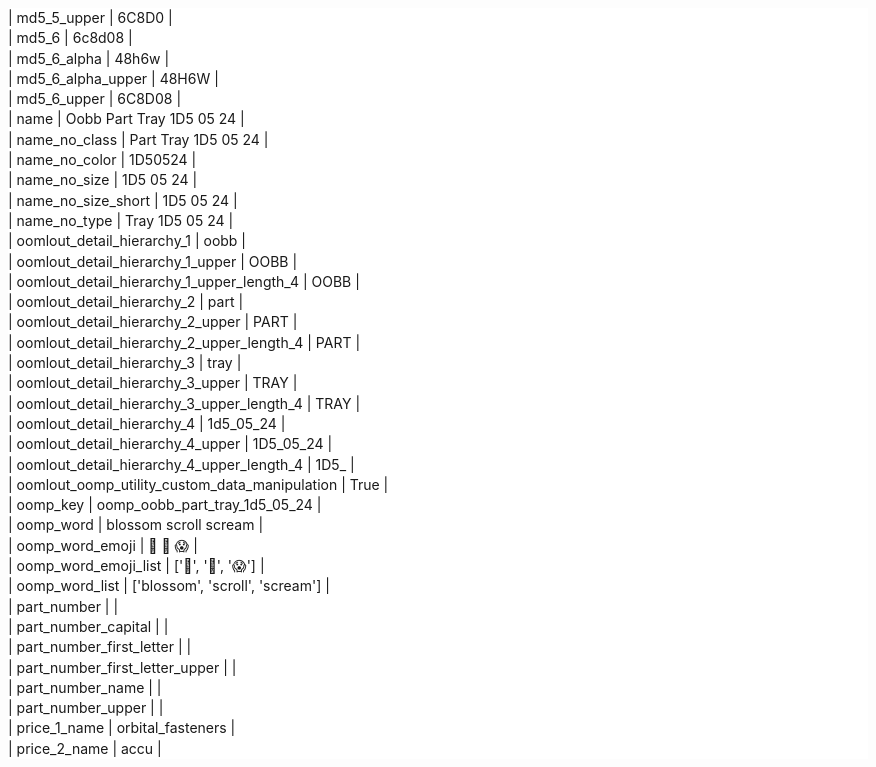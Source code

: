 | md5_5_upper | 6C8D0 |  
| md5_6 | 6c8d08 |  
| md5_6_alpha | 48h6w |  
| md5_6_alpha_upper | 48H6W |  
| md5_6_upper | 6C8D08 |  
| name | Oobb Part Tray 1D5 05 24 |  
| name_no_class | Part Tray 1D5 05 24 |  
| name_no_color | 1D50524 |  
| name_no_size | 1D5 05 24 |  
| name_no_size_short | 1D5 05 24 |  
| name_no_type | Tray 1D5 05 24 |  
| oomlout_detail_hierarchy_1 | oobb |  
| oomlout_detail_hierarchy_1_upper | OOBB |  
| oomlout_detail_hierarchy_1_upper_length_4 | OOBB |  
| oomlout_detail_hierarchy_2 | part |  
| oomlout_detail_hierarchy_2_upper | PART |  
| oomlout_detail_hierarchy_2_upper_length_4 | PART |  
| oomlout_detail_hierarchy_3 | tray |  
| oomlout_detail_hierarchy_3_upper | TRAY |  
| oomlout_detail_hierarchy_3_upper_length_4 | TRAY |  
| oomlout_detail_hierarchy_4 | 1d5_05_24 |  
| oomlout_detail_hierarchy_4_upper | 1D5_05_24 |  
| oomlout_detail_hierarchy_4_upper_length_4 | 1D5_ |  
| oomlout_oomp_utility_custom_data_manipulation | True |  
| oomp_key | oomp_oobb_part_tray_1d5_05_24 |  
| oomp_word | blossom scroll scream |  
| oomp_word_emoji | :blossom: :scroll: :scream: |  
| oomp_word_emoji_list | [':blossom:', ':scroll:', ':scream:'] |  
| oomp_word_list | ['blossom', 'scroll', 'scream'] |  
| part_number |  |  
| part_number_capital |  |  
| part_number_first_letter |  |  
| part_number_first_letter_upper |  |  
| part_number_name |  |  
| part_number_upper |  |  
| price_1_name | orbital_fasteners |  
| price_2_name | accu |  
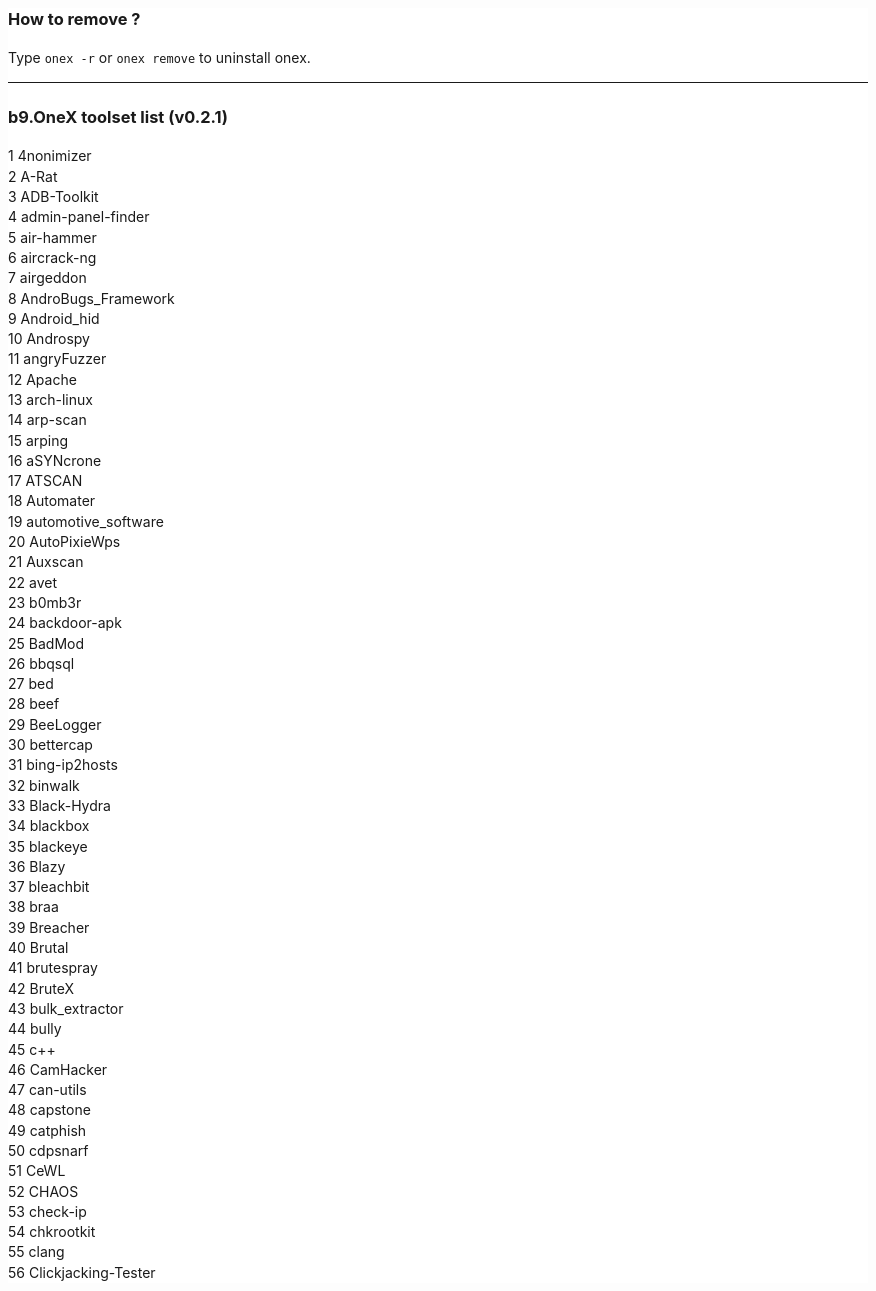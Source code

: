 ### How to remove ?
Type `onex -r` or `onex remove` to uninstall onex.

---------------------------------------------------------------------
 
### b9.OneX toolset list (v0.2.1) 

1 4nonimizer <br /> 
2 A-Rat <br /> 
3 ADB-Toolkit <br /> 
4 admin-panel-finder <br /> 
5 air-hammer <br /> 
6 aircrack-ng <br /> 
7 airgeddon <br /> 
8 AndroBugs_Framework <br /> 
9 Android_hid <br /> 
10 Androspy <br /> 
11 angryFuzzer <br /> 
12 Apache <br /> 
13 arch-linux <br /> 
14 arp-scan <br /> 
15 arping <br /> 
16 aSYNcrone <br /> 
17 ATSCAN <br /> 
18 Automater <br /> 
19 automotive_software <br />
20 AutoPixieWps <br /> 
21 Auxscan <br /> 
22 avet <br />
23 b0mb3r <br /> 
24 backdoor-apk <br /> 
25 BadMod <br /> 
26 bbqsql <br /> 
27 bed <br />
28 beef <br /> 
29 BeeLogger <br /> 
30 bettercap <br /> 
31 bing-ip2hosts <br /> 
32 binwalk <br /> 
33 Black-Hydra <br /> 
34 blackbox <br /> 
35 blackeye <br /> 
36 Blazy <br /> 
37 bleachbit <br />
38 braa <br /> 
39 Breacher <br /> 
40 Brutal <br /> 
41 brutespray <br /> 
42 BruteX <br /> 
43 bulk_extractor <br /> 
44 bully <br />
45 c++ <br /> 
46 CamHacker <br /> 
47 can-utils <br /> 
48 capstone <br /> 
49 catphish <br /> 
50 cdpsnarf <br /> 
51 CeWL <br /> 
52 CHAOS <br /> 
53 check-ip <br /> 
54 chkrootkit <br /> 
55 clang <br /> 
56 Clickjacking-Tester <br />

○ ○ ○ ○

From the line containing "54 chkrootkit <br />" through the last line of the records, output each line exactly and nothing more.

54 chkrootkit <br /> 
55 clang <br /> 
56 Clickjacking-Tester <br />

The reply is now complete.